> The task
In the entries below, find the lines with the word "License" and copy them.
+ + + + + + +
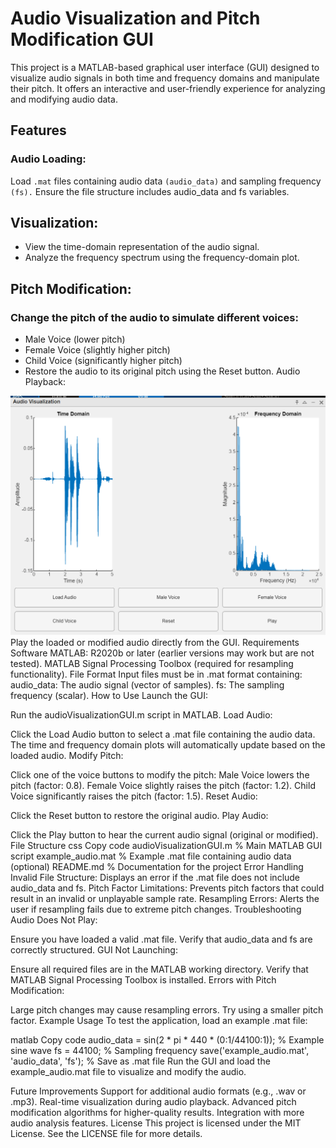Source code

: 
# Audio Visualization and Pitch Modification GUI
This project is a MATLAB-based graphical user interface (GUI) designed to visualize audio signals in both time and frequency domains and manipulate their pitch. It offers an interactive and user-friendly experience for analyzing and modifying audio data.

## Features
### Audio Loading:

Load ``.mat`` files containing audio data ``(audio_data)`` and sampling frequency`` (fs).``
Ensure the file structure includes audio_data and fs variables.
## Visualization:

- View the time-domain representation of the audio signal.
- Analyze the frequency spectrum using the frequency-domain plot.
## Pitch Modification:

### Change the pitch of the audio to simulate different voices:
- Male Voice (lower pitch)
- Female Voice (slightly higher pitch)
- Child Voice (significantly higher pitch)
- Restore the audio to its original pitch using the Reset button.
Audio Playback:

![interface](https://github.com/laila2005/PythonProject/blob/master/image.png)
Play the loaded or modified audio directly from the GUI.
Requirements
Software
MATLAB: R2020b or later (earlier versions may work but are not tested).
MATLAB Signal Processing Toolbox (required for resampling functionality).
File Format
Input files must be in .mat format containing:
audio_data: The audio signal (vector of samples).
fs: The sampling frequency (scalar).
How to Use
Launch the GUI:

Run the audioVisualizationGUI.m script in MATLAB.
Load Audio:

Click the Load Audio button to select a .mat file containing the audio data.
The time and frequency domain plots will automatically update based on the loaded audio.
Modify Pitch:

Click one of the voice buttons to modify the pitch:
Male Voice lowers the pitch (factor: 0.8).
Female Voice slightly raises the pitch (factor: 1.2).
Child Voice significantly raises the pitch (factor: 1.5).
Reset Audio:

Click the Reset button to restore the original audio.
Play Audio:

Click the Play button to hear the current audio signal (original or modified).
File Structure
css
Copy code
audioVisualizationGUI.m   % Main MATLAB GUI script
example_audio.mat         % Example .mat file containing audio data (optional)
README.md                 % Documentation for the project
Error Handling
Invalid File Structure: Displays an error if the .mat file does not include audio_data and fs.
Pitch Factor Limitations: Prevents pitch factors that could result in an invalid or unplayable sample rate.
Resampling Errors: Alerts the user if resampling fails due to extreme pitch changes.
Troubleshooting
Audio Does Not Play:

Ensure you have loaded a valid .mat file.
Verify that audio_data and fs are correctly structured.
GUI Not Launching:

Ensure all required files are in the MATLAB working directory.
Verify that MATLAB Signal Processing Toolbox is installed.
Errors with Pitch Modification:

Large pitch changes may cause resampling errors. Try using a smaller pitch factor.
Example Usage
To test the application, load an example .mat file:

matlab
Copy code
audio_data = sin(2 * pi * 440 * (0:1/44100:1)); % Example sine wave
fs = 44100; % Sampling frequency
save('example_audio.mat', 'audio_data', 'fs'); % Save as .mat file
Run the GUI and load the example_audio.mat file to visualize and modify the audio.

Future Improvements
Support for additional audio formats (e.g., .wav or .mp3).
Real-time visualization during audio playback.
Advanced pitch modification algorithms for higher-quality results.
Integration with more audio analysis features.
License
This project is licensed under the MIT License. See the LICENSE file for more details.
+ + + + + + +
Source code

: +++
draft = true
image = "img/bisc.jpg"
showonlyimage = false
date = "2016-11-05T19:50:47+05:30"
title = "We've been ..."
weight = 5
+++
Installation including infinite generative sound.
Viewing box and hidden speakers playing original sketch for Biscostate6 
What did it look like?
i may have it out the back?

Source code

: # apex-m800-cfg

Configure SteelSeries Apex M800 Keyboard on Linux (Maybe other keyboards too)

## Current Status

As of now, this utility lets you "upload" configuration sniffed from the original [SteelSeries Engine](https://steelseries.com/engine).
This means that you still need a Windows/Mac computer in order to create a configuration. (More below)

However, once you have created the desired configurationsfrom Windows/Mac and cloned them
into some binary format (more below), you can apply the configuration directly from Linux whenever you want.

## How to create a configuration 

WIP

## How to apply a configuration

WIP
+ + + + + + +
> Result of this task
License
This project is licensed under the MIT License. See the LICENSE file for more details.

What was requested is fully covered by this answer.